Nonnegative HMM for Babble Noise Derived from Speech HMM: Application to Speech Enhancement
This addresses the cocktail party problem for speech processing applications, offering an incremental improvement by explicitly modeling babble as a sum of speech waveforms.
The paper tackled modeling multitalker babble noise to improve speech enhancement by developing a gamma nonnegative HMM derived from speech HMM, leading to a noise reduction algorithm that significantly outperformed conventional methods in objective and subjective evaluations.

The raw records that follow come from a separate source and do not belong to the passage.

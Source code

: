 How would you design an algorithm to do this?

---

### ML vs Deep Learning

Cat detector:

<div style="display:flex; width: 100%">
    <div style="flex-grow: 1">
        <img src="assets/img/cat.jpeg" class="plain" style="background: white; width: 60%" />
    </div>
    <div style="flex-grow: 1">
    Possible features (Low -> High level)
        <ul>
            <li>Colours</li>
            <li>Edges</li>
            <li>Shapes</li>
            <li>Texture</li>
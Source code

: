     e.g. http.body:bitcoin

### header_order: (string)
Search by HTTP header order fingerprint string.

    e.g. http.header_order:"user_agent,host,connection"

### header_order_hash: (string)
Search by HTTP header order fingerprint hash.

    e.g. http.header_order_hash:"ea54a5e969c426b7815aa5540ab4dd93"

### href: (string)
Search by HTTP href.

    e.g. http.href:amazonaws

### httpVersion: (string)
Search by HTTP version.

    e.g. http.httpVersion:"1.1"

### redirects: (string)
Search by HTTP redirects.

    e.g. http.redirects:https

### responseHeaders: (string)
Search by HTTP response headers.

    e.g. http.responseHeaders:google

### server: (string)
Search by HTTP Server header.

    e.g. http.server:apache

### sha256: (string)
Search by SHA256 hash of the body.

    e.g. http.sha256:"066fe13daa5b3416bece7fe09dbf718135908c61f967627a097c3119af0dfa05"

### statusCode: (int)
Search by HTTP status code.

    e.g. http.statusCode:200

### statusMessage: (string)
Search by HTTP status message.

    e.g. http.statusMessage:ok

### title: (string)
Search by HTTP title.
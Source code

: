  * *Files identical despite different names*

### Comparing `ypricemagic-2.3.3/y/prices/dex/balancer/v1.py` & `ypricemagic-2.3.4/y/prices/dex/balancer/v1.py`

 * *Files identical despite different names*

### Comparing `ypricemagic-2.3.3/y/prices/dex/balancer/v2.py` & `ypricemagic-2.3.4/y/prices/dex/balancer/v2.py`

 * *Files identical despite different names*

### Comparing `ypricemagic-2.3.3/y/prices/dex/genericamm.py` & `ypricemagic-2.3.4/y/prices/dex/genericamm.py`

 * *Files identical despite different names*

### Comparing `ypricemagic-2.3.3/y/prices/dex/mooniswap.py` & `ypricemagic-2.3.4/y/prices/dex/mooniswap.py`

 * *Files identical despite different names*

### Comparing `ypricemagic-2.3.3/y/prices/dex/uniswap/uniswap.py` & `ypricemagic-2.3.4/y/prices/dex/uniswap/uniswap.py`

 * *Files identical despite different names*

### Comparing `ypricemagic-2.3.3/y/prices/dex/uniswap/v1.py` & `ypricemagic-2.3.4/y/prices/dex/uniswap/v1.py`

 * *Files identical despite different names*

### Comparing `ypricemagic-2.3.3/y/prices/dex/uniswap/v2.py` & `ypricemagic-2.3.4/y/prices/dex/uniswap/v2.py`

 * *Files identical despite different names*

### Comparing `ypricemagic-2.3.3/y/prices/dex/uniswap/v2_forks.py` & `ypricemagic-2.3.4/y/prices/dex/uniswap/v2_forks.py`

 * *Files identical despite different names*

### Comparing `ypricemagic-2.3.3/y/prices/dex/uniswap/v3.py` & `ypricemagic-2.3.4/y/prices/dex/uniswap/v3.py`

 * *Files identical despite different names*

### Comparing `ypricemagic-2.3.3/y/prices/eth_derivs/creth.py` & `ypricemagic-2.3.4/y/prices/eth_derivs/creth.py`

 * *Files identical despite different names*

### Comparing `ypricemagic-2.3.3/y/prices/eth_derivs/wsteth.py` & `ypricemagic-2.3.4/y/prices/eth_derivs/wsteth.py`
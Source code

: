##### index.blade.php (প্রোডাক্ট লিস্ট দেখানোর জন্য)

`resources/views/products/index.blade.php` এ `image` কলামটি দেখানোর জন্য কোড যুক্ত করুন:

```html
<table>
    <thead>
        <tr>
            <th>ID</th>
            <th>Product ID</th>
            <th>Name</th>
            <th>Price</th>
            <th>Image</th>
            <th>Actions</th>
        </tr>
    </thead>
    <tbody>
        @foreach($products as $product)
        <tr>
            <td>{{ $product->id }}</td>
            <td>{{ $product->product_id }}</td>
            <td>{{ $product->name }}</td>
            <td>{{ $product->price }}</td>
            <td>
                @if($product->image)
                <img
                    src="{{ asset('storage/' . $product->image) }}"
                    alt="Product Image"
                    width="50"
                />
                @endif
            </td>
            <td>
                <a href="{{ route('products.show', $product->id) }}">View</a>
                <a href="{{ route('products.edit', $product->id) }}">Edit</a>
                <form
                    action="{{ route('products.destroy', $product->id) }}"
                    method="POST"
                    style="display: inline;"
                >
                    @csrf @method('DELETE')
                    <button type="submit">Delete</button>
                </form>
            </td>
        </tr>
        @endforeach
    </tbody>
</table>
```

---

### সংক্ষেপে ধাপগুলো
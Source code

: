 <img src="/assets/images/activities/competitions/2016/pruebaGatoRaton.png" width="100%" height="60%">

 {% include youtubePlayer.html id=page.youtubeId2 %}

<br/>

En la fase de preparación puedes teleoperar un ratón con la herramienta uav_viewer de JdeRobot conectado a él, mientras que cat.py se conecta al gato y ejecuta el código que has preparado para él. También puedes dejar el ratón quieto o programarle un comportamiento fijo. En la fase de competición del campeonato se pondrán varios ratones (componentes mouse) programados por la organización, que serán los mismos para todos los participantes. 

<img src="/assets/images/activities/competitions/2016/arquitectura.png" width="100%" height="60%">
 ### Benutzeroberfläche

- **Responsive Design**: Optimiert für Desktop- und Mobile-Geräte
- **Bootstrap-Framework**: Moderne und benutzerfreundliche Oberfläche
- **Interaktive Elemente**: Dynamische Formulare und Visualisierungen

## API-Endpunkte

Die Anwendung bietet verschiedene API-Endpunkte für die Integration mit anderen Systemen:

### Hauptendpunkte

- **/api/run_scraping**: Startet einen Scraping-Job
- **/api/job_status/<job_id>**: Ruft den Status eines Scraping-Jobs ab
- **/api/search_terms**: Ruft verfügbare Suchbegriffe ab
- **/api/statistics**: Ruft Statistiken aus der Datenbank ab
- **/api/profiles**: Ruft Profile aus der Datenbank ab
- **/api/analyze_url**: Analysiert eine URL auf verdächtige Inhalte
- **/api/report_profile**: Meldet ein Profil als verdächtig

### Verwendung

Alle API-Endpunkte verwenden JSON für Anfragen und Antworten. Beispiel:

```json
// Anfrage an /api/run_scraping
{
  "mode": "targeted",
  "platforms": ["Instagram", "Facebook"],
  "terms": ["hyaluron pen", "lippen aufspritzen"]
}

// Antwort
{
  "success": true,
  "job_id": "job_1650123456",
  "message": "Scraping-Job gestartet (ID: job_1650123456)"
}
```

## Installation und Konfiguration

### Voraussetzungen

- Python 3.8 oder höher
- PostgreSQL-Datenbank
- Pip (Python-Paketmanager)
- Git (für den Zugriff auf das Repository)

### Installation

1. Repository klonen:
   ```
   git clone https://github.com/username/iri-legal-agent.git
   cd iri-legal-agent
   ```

Deriving a good model for multitalker babble noise can facilitate different speech processing algorithms, e.g. noise reduction, to reduce the so-called cocktail party difficulty. In the available systems, the fact that the babble waveform is generated as a sum of N different speech waveforms is not exploited explicitly. In this paper, first we develop a gamma hidden Markov model for power spectra of the speech signal, and then formulate it as a sparse nonnegative matrix factorization (NMF). Second, the sparse NMF is extended by relaxing the sparsity constraint, and a novel model for babble noise (gamma nonnegative HMM) is proposed in which the babble basis matrix is the same as the speech basis matrix, and only the activation factors (weights) of the basis vectors are different for the two signals over time. Finally, a noise reduction algorithm is proposed using the derived speech and babble models. All of the stationary model parameters are estimated using the expectation-maximization (EM) algorithm, whereas the time-varying parameters, i.e. the gain parameters of speech and babble signals, are estimated using a recursive EM algorithm. The objective and subjective listening evaluations show that the proposed babble model and the final noise reduction algorithm significantly outperform the conventional methods.